§ What to produce:
Leaving out the pictures, return word for word the stretch of entries below from the line holding "valore di throughput" through the line holding "Complex constraints of".

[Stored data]
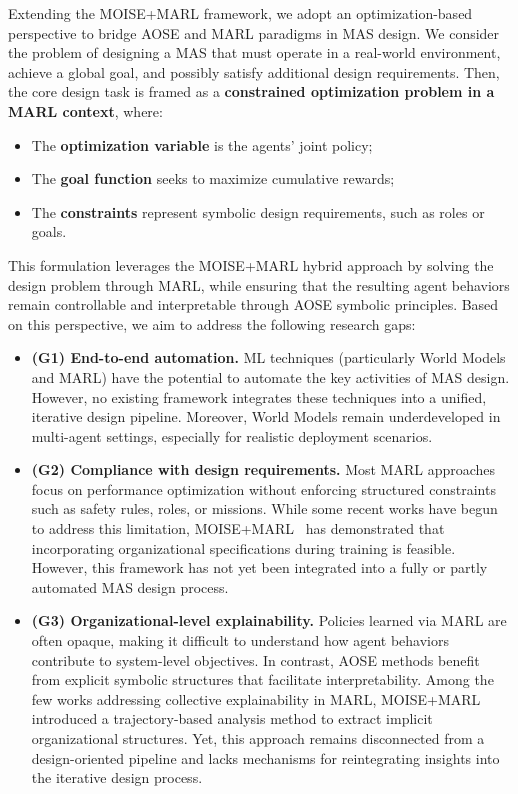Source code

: \documentclass[pdflatex,sn-mathphys-num]{sn-jnl}%
\theoremstyle{thmstyleone}%
\theoremstyle{thmstyletwo}%
\theoremstyle{thmstylethree}%
\begin{document}
Extending the MOISE+MARL framework, we adopt an optimization-based perspective to bridge AOSE and MARL paradigms in MAS design. We consider the problem of designing a MAS that must operate in a real-world environment, achieve a global goal, and possibly satisfy additional design requirements. Then, the core design task is framed as a \textbf{constrained optimization problem in a MARL context}, where:
\begin{itemize}
    \item The \textbf{optimization variable} is the agents' joint policy;
    \item The \textbf{goal function} seeks to maximize cumulative rewards;
    \item The \textbf{constraints} represent symbolic design requirements, such as roles or goals.
\end{itemize}

\noindent This formulation leverages the MOISE+MARL hybrid approach by solving the design problem through MARL, while ensuring that the resulting agent behaviors remain controllable and interpretable through AOSE symbolic principles. Based on this perspective, we aim to address the following research gaps:
%
\begin{itemize}
    \item \textbf{(G1) End-to-end automation.} ML techniques (particularly World Models and MARL) have the potential to automate the key activities of MAS design. However, no existing framework integrates these techniques into a unified, iterative design pipeline. Moreover, World Models remain underdeveloped in multi-agent settings, especially for realistic deployment scenarios.
          
    \item \textbf{(G2) Compliance with design requirements.} Most MARL approaches focus on performance optimization without enforcing structured constraints such as safety rules, roles, or missions. While some recent works have begun to address this limitation, MOISE+MARL~\cite{soule2025moisemarl} has demonstrated that incorporating organizational specifications during training is feasible. However, this framework has not yet been integrated into a fully or partly automated MAS design process.
          
    \item \textbf{(G3) Organizational-level explainability.} Policies learned via MARL are often opaque, making it difficult to understand how agent behaviors contribute to system-level objectives. In contrast, AOSE methods benefit from explicit symbolic structures that facilitate interpretability. Among the few works addressing collective explainability in MARL, MOISE+MARL~\cite{soule2025moisemarl} introduced a trajectory-based analysis method to extract implicit organizational structures. Yet, this approach remains disconnected from a design-oriented pipeline and lacks mechanisms for reintegrating insights into the iterative design process.
\end{itemize}
\end{document}
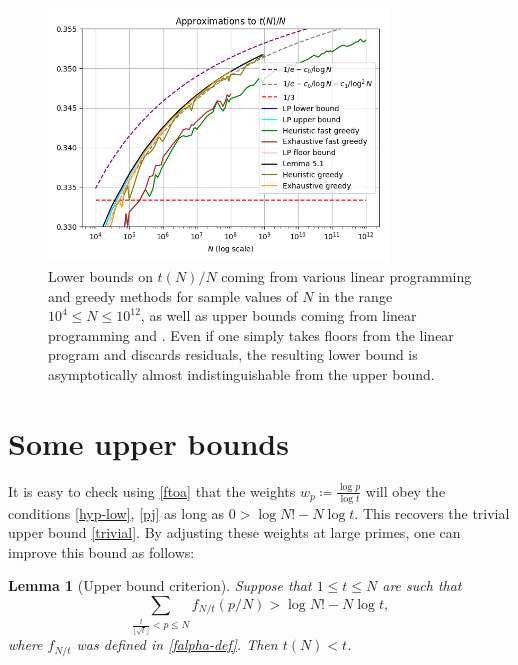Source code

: \documentclass[12pt,a4paper,reqno]{amsart}
\numberwithin{equation}{section}
\theoremstyle{plain}
\newtheorem{lemma}[theorem]{Lemma}
\theoremstyle{definition}
\begin{document}
\begin{figure}
  \centering
  \includegraphics[width=0.8\textwidth]{verylarge.png}
  \caption{Lower bounds on $t(N)/N$ coming from various linear programming and greedy methods for sample values of $N$ in the range $10^4 \leq N \leq 10^{12}$, as well as upper bounds coming from linear programming and .  Even if one simply takes floors from the linear program and discards residuals, the resulting lower bound is asymptotically almost indistinguishable from the upper bound. }\label{fig-verylarge}
\end{figure}



\section{Some upper bounds}\label{upper-sec}

It is easy to check using \eqref{ftoa} that the weights $w_p \coloneqq \frac{\log p}{\log t}$ will obey the conditions \eqref{hyp-low}, \eqref{pj} as long as $0 > \log N! - N \log t$.  This recovers the trivial upper bound \eqref{trivial}.  By adjusting these weights at large primes, one can improve this bound as follows:

\begin{lemma}[Upper bound criterion]\label{upper-crit}  Suppose that $1 \leq t \leq N$ are such that
  \begin{equation}\label{contra}
     \sum_{\frac{t}{\lfloor\sqrt{t}\rfloor} < p \leq N} f_{N/t}(p/N) > \log N! - N \log t,
  \end{equation}
  where $f_{N/t}$ was defined in \eqref{falpha-def}.
  Then $t(N) < t$.
  \end{lemma}
\end{document}
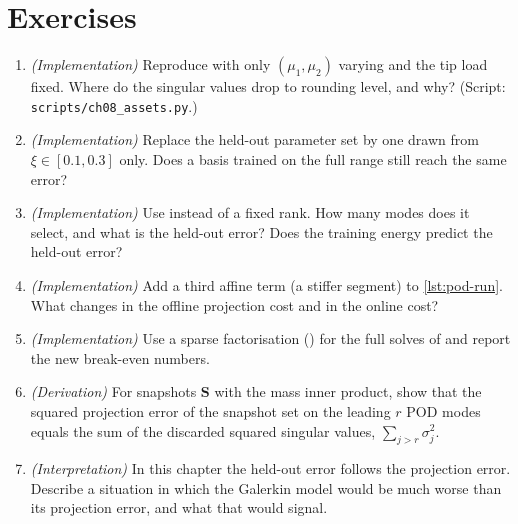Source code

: \section*{Exercises}\label{sec:pod-exercises}
\begin{enumerate}
\item \emph{(Implementation)} Reproduce  with only $(\mu_1,\mu_2)$ varying and the tip load fixed. Where do the singular values drop to rounding level, and why? (Script: \texttt{scripts/ch08\_assets.py}.)
\item \emph{(Implementation)} Replace the held-out parameter set by one drawn from $\xi\in[0.1,0.3]$ only. Does a basis trained on the full range still reach the same error?
\item \emph{(Implementation)} Use  instead of a fixed rank. How many modes does it select, and what is the held-out error? Does the training energy predict the held-out error?
\item \emph{(Implementation)} Add a third affine term (a stiffer segment) to \cref{lst:pod-run}. What changes in the offline projection cost and in the online cost?
\item \emph{(Implementation)} Use a sparse factorisation () for the full solves of  and report the new break-even numbers.
\item \emph{(Derivation)} For snapshots $\bm S$ with the mass inner product, show that the squared projection error of the snapshot set on the leading $r$ POD modes equals the sum of the discarded squared singular values, $\sum_{j>r}\sigma_j^2$.
\item \emph{(Interpretation)} In this chapter the held-out error follows the projection error. Describe a situation in which the Galerkin model would be much worse than its projection error, and what that would signal.
\end{enumerate}

\chapterrefs
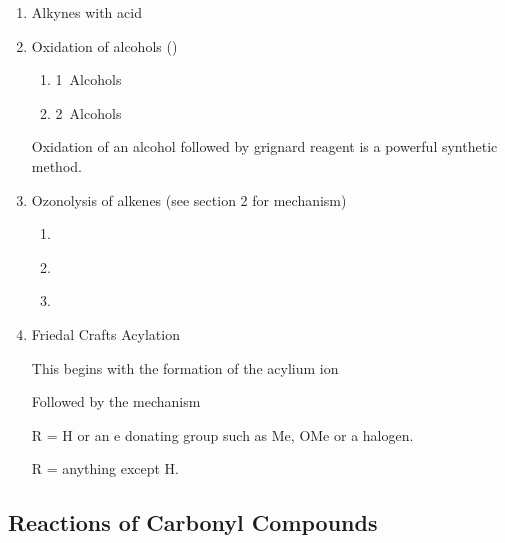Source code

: \begin{enumerate}[label=\alph*)]

	\item Alkynes with acid

	\item Oxidation of alcohols ()

		\begin{enumerate}[label=\roman*)]

			\item 1\de\ Alcohols

			\item 2\de\ Alcohols

		\end{enumerate}

		Oxidation of an alcohol followed by grignard reagent is a powerful synthetic
		method.

	\item Ozonolysis of alkenes (see section 2 for mechanism)

		\begin{enumerate}[label=\roman*)]

			\item\

			\item\

			\item\

		\end{enumerate}

	\item Friedal Crafts Acylation


		This begins with the formation of the acylium ion


		Followed by the mechanism


		R = H or an e\super{-} donating group such as Me, OMe or a halogen.

		R = anything except H.

\end{enumerate}

\subsection{Reactions of Carbonyl Compounds}

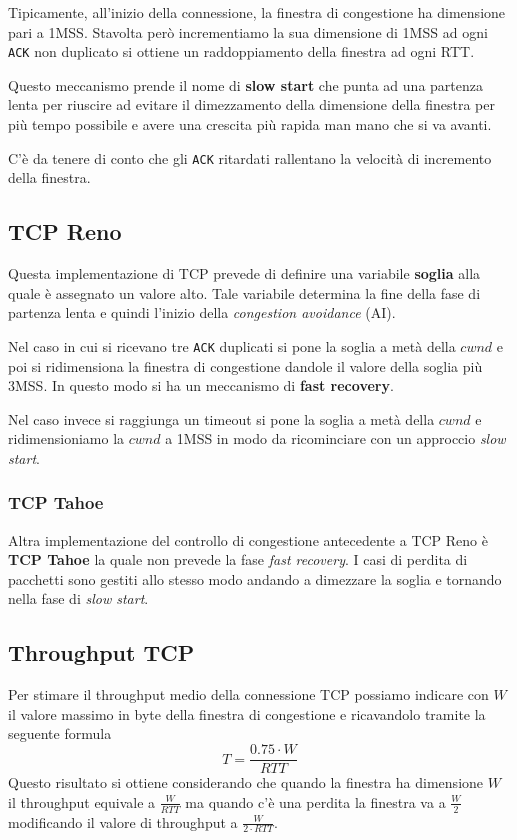 Tipicamente, all'inizio della connessione, la finestra di congestione ha dimensione pari a 1MSS.
Stavolta però incrementiamo la sua dimensione di 1MSS ad ogni \verb|ACK| non duplicato si ottiene
un raddoppiamento della finestra ad ogni RTT.

Questo meccanismo prende il nome di \textbf{slow start} che punta ad una partenza lenta per 
riuscire ad evitare il dimezzamento della dimensione della finestra per più tempo possibile e
avere una crescita più rapida man mano che si va avanti.

C'è da tenere di conto che gli \verb|ACK| ritardati rallentano la velocità di incremento della
finestra.

\subsection{TCP Reno}
Questa implementazione di TCP prevede di definire una variabile \textbf{soglia} alla quale è 
assegnato un valore alto. Tale variabile determina la fine della fase di partenza lenta e quindi 
l'inizio della \emph{congestion avoidance} (AI).

Nel caso in cui si ricevano tre \verb|ACK| duplicati si pone la soglia a metà della $cwnd$ e poi
si ridimensiona la finestra di congestione dandole il valore della soglia più 3MSS. In questo modo
si ha un meccanismo di \textbf{fast recovery}.

Nel caso invece si raggiunga un timeout si pone la soglia a metà della $cwnd$ e ridimensioniamo la
$cwnd$ a 1MSS in modo da ricominciare con un approccio \emph{slow start}.

\subsubsection{TCP Tahoe}
Altra implementazione del controllo di congestione antecedente a TCP Reno è \textbf{TCP Tahoe} la
quale non prevede la fase \emph{fast recovery}. I casi di perdita di pacchetti sono gestiti allo 
stesso modo andando a dimezzare la soglia e tornando nella fase di \emph{slow start}.

\subsection{Throughput TCP}
Per stimare il throughput medio della connessione TCP possiamo indicare con $W$ il valore massimo
in byte della finestra di congestione e ricavandolo tramite la seguente formula
\[ T = \frac{0.75 \cdot W}{RTT} \]
Questo risultato si ottiene considerando che quando la finestra ha dimensione $W$ il throughput 
equivale a $\frac{W}{RTT}$ ma quando c'è una perdita la finestra va a $\frac{W}{2}$ modificando il
valore di throughput a $\frac{W}{2 \cdot RTT}$.

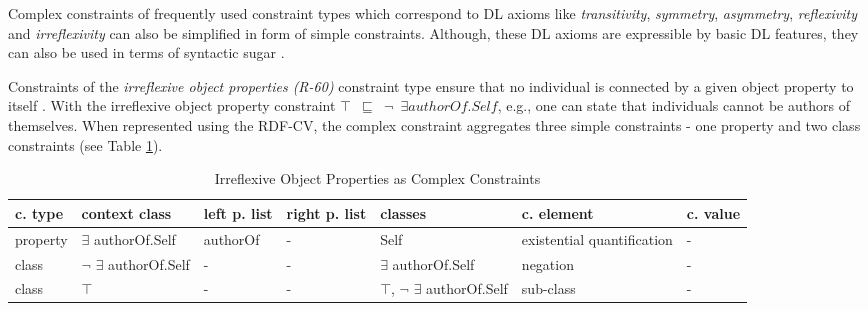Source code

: \documentclass[a4paper,fontsize=11pt]{scrartcl}
\newcommand{\ms}[1]{\texttt{#1}}
\begin{document}
Complex constraints of frequently used constraint types which correspond to DL axioms like \emph{transitivity}, \emph{symmetry}, \emph{asymmetry}, \emph{reflexivity} and \emph{irreflexivity} can also be simplified in form of simple constraints. Although, these DL axioms are expressible by basic DL features, they can also be used in terms of syntactic sugar \cite{BoschEckert2015-2}.

Constraints of the \emph{irreflexive object properties (R-60)} constraint type ensure that no individual is connected by a given object property to itself \cite{Kroetzsch2012}. With the irreflexive object property constraint {\small\ms{$\top$ $\sqsubseteq$ $\neg$ $\exists authorOf.Self$}}, e.g., one can state that individuals cannot be authors of themselves. When represented using the RDF-CV, the complex constraint aggregates three simple constraints - one property and two class constraints (see Table \ref{tab:irreflexive-object-properties-as-complex-constraints}).


\begin{table}[H]
  \scriptsize
  \sffamily
  \vspace{0cm}
	\caption{Irreflexive Object Properties as Complex Constraints}
	\label{tab:irreflexive-object-properties-as-complex-constraints}
	\centering
		\begin{tabular}{l|l|l|l|l|l|l}
      \textbf{c. type} & \textbf{context class} & \textbf{left p. list} & \textbf{right p. list} & \textbf{classes} & \textbf{c. element} & \textbf{c. value} \\
      \hline
property & $\exists$ authorOf.Self & authorOf & - & Self & existential quantification & - \\
class & $\neg$ $\exists$ authorOf.Self & - & - & $\exists$ authorOf.Self & negation & - \\
class & $\top$ & - & - & $\top$, $\neg$ $\exists$ authorOf.Self & sub-class & - \\
		\end{tabular}
\end{table}
\end{document}
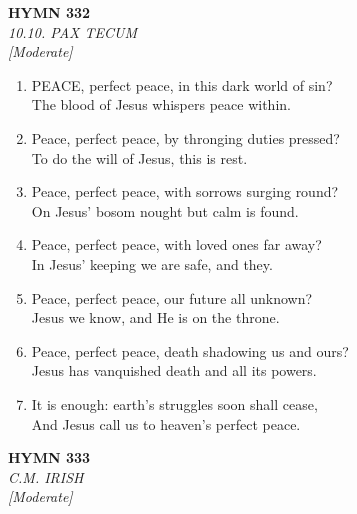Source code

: \newpage
\begin{center}
    {\Large \textbf{HYMN 332}}
    \\
    \textit{10.10. PAX TECUM}
    \\
    \textit{\small [Moderate]}
\end{center}
\vspace{1em}

\begin{enumerate}
    \item PEACE, perfect peace, in this dark world of sin? \\
        The blood of Jesus whispers peace within.

    \item Peace, perfect peace, by thronging duties pressed? \\
        To do the will of Jesus, this is rest.

    \item Peace, perfect peace, with sorrows surging round? \\
        On Jesus' bosom nought but calm is found.

    \item Peace, perfect peace, with loved ones far away? \\
        In Jesus' keeping we are safe, and they.

    \item Peace, perfect peace, our future all unknown? \\
        Jesus we know, and He is on the throne.

    \item Peace, perfect peace, death shadowing us and ours? \\
        Jesus has vanquished death and all its powers.

    \item It is enough: earth's struggles soon shall cease, \\
        And Jesus call us to heaven's perfect peace.

\end{enumerate}

\newpage
\begin{center}
    {\Large \textbf{HYMN 333}}
    \\
    \textit{C.M. IRISH}
    \\
    \textit{\small [Moderate]}
\end{center}
\vspace{1em}

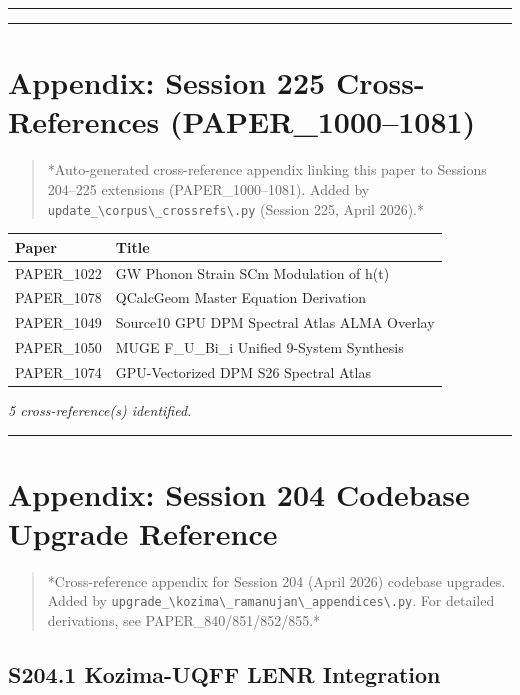 \documentclass[12pt,a4paper]{article}
\begin{document}
\medskip\hrule\medskip

\medskip\hrule\medskip

\section{Appendix: Session 225 Cross-References (PAPER\_1000--1081)}

\begin{quote}
*Auto-generated cross-reference appendix linking this paper to
Sessions 204--225 extensions (PAPER\_1000--1081). Added by
\texttt{update\_\textbackslash {corpus\textbackslash \_crossrefs\textbackslash }.py} (Session 225, April 2026).*
\end{quote}

\begin{table}[H]
\centering
\small
\begin{tabularx}{\linewidth}{@{}>{\raggedright\arraybackslash}X>{\raggedright\arraybackslash}X@{}}
\toprule
Paper & Title \tabularnewline
\midrule
PAPER\_1022 & GW Phonon Strain SCm Modulation of h(t) \tabularnewline
PAPER\_1078 & QCalcGeom Master Equation Derivation \tabularnewline
PAPER\_1049 & Source10 GPU DPM Spectral Atlas ALMA Overlay \tabularnewline
PAPER\_1050 & MUGE F\_{U\_Bi\_i} Unified 9-System Synthesis \tabularnewline
PAPER\_1074 & GPU-Vectorized DPM S26 Spectral Atlas \tabularnewline
\bottomrule
\end{tabularx}
\end{table}

\emph{5 cross-reference(s) identified.}

\medskip\hrule\medskip

\section{Appendix: Session 204 Codebase Upgrade Reference}

\begin{quote}
*Cross-reference appendix for Session 204 (April 2026) codebase upgrades.
Added by \texttt{upgrade\_\textbackslash {kozima\textbackslash \_ramanujan\textbackslash \_appendices\textbackslash }.py}. For detailed derivations,
see PAPER\_840/851/852/855.*
\end{quote}

\subsection{S204.1 Kozima-UQFF LENR Integration}
\end{document}
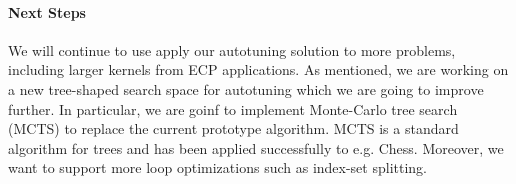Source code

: \paragraph{Next Steps}

We will continue to use apply our autotuning solution to more problems, including larger kernels from ECP applications. 
As mentioned, we are working on a new tree-shaped search space for autotuning which we are going to improve further. In particular, we are goinf to implement Monte-Carlo tree search (MCTS) to replace the current prototype algorithm. MCTS is a standard algorithm for trees and has been applied successfully to e.g. Chess. Moreover, we want to support more loop optimizations such as index-set splitting.
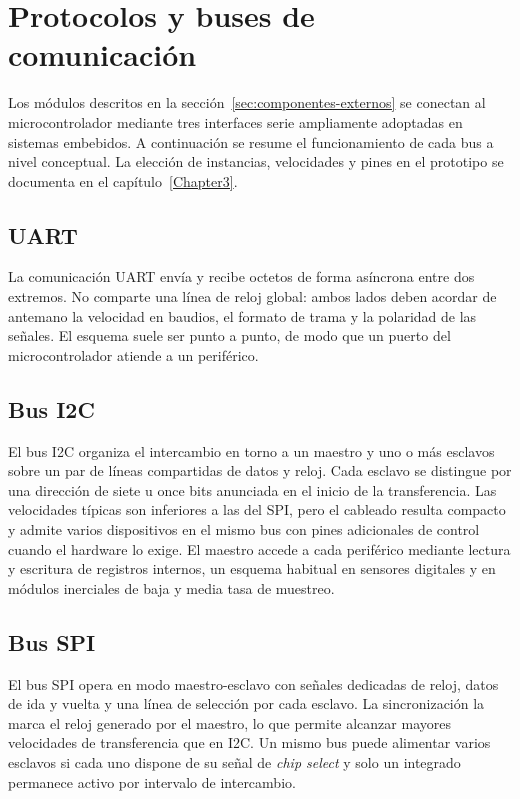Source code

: \section{Protocolos y buses de comunicación}
\label{sec:protocolos-buses}

Los módulos descritos en la sección~\ref{sec:componentes-externos} se conectan al microcontrolador mediante tres interfaces serie ampliamente adoptadas en sistemas embebidos. A continuación se resume el funcionamiento de cada bus a nivel conceptual. La elección de instancias, velocidades y pines en el prototipo se documenta en el capítulo~\ref{Chapter3}.

\subsection{UART}

La comunicación UART envía y recibe octetos de forma asíncrona entre dos extremos. No comparte una línea de reloj global: ambos lados deben acordar de antemano la velocidad en baudios, el formato de trama y la polaridad de las señales. El esquema suele ser punto a punto, de modo que un puerto del microcontrolador atiende a un periférico.

\subsection{Bus I2C}

El bus I2C organiza el intercambio en torno a un maestro y uno o más esclavos sobre un par de líneas compartidas de datos y reloj. Cada esclavo se distingue por una dirección de siete u once bits anunciada en el inicio de la transferencia. Las velocidades típicas son inferiores a las del SPI, pero el cableado resulta compacto y admite varios dispositivos en el mismo bus con pines adicionales de control cuando el hardware lo exige. El maestro accede a cada periférico mediante lectura y escritura de registros internos, un esquema habitual en sensores digitales y en módulos inerciales de baja y media tasa de muestreo.

\subsection{Bus SPI}

El bus SPI opera en modo maestro-esclavo con señales dedicadas de reloj, datos de ida y vuelta y una línea de selección por cada esclavo. La sincronización la marca el reloj generado por el maestro, lo que permite alcanzar mayores velocidades de transferencia que en I2C. Un mismo bus puede alimentar varios esclavos si cada uno dispone de su señal de \textit{chip select} y solo un integrado permanece activo por intervalo de intercambio.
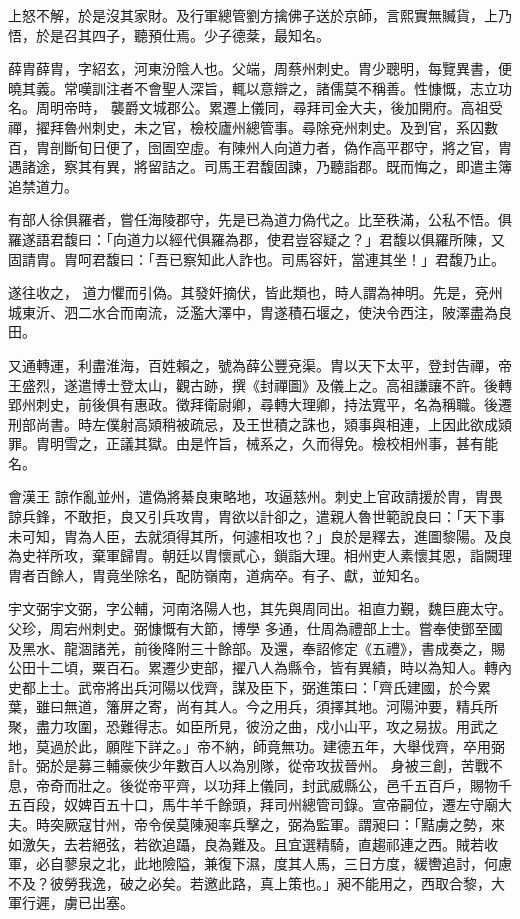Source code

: \begin{pinyinscope}
 上怒不解，於是沒其家財。及行軍總管劉方擒佛子送於京師，言熙實無贓貨，上乃悟，於是召其四子，聽預仕焉。少子德棻，最知名。



 薛胄薛胄，字紹玄，河東汾陰人也。父端，周蔡州刺史。胄少聰明，每覽異書，便曉其義。常嘆訓注者不會聖人深旨，輒以意辯之，諸儒莫不稱善。性慷慨，志立功名。周明帝時，
 襲爵文城郡公。累遷上儀同，尋拜司金大夫，後加開府。高祖受禪，擢拜魯州刺史，未之官，檢校廬州總管事。尋除兗州刺史。及到官，系囚數百，胄剖斷旬日便了，囹圄空虛。有陳州人向道力者，偽作高平郡守，將之官，胄遇諸途，察其有異，將留詰之。司馬王君馥固諫，乃聽詣郡。既而悔之，即遣主簿追禁道力。



 有部人徐俱羅者，嘗任海陵郡守，先是已為道力偽代之。比至秩滿，公私不悟。俱羅遂語君馥曰：「向道力以經代俱羅為郡，使君豈容疑之？」君馥以俱羅所陳，又固請胄。胄呵君馥曰：「吾已察知此人詐也。司馬容奸，當連其坐！」君馥乃止。



 遂往收之，
 道力懼而引偽。其發奸摘伏，皆此類也，時人謂為神明。先是，兗州城東沂、泗二水合而南流，泛濫大澤中，胄遂積石堰之，使決令西注，陂澤盡為良田。



 又通轉運，利盡淮海，百姓賴之，號為薛公豐兗渠。胄以天下太平，登封告禪，帝王盛烈，遂遣博士登太山，觀古跡，撰《封禪圖》及儀上之。高祖謙讓不許。後轉郢州刺史，前後俱有惠政。徵拜衛尉卿，尋轉大理卿，持法寬平，名為稱職。後遷刑部尚書。時左僕射高熲稍被疏忌，及王世積之誅也，熲事與相連，上因此欲成熲罪。胄明雪之，正議其獄。由是忤旨，械系之，久而得免。檢校相州事，甚有能名。



 會漢王
 諒作亂並州，遣偽將綦良東略地，攻逼慈州。刺史上官政請援於胄，胄畏諒兵鋒，不敢拒，良又引兵攻胄，胄欲以計卻之，遣親人魯世範說良曰：「天下事未可知，胄為人臣，去就須得其所，何遽相攻也？」良於是釋去，進圖黎陽。及良為史祥所攻，棄軍歸胄。朝廷以胄懷貳心，鎖詣大理。相州吏人素懷其恩，詣闕理胄者百餘人，胄竟坐除名，配防嶺南，道病卒。有子、獻，並知名。



 宇文弼宇文弼，字公輔，河南洛陽人也，其先與周同出。祖直力覲，魏巨鹿太守。父珍，周宕州刺史。弼慷慨有大節，博學
 多通，仕周為禮部上士。嘗奉使鄧至國及黑水、龍涸諸羌，前後降附三十餘部。及還，奉詔修定《五禮》，書成奏之，賜公田十二頃，粟百石。累遷少吏部，擢八人為縣令，皆有異績，時以為知人。轉內史都上士。武帝將出兵河陽以伐齊，謀及臣下，弼進策曰：「齊氏建國，於今累葉，雖曰無道，籓屏之寄，尚有其人。今之用兵，須擇其地。河陽沖要，精兵所聚，盡力攻圍，恐難得志。如臣所見，彼汾之曲，戍小山平，攻之易拔。用武之地，莫過於此，願陛下詳之。」帝不納，師竟無功。建德五年，大舉伐齊，卒用弼計。弼於是募三輔豪俠少年數百人以為別隊，從帝攻拔晉州。
 身被三創，苦戰不息，帝奇而壯之。後從帝平齊，以功拜上儀同，封武威縣公，邑千五百戶，賜物千五百段，奴婢百五十口，馬牛羊千餘頭，拜司州總管司錄。宣帝嗣位，遷左守廟大夫。時突厥寇甘州，帝令侯莫陳昶率兵擊之，弼為監軍。謂昶曰：「黠虜之勢，來如激矢，去若絕弦，若欲追躡，良為難及。且宜選精騎，直趨祁連之西。賊若收軍，必自蓼泉之北，此地險隘，兼復下濕，度其人馬，三日方度，緩轡追討，何慮不及？彼勞我逸，破之必矣。若邀此路，真上策也。」昶不能用之，西取合黎，大軍行遲，虜已出塞。




\end{pinyinscope}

§ Exercise answer:
valore di throughput a $\frac{W}{2 \cdot RTT}$.

Source code

: \documentclass[a4paper,fontsize=11pt]{scrartcl}
\newcommand{\ms}[1]{\texttt{#1}}
\begin{document}
Complex constraints of frequently used constraint types which correspond to DL axioms like \emph{transitivity}, \emph{symmetry}, \emph{asymmetry}, \emph{reflexivity} and \emph{irreflexivity} can also be simplified in form of simple constraints. Although, these DL axioms are expressible by basic DL features, they can also be used in terms of syntactic sugar \cite{BoschEckert2015-2}.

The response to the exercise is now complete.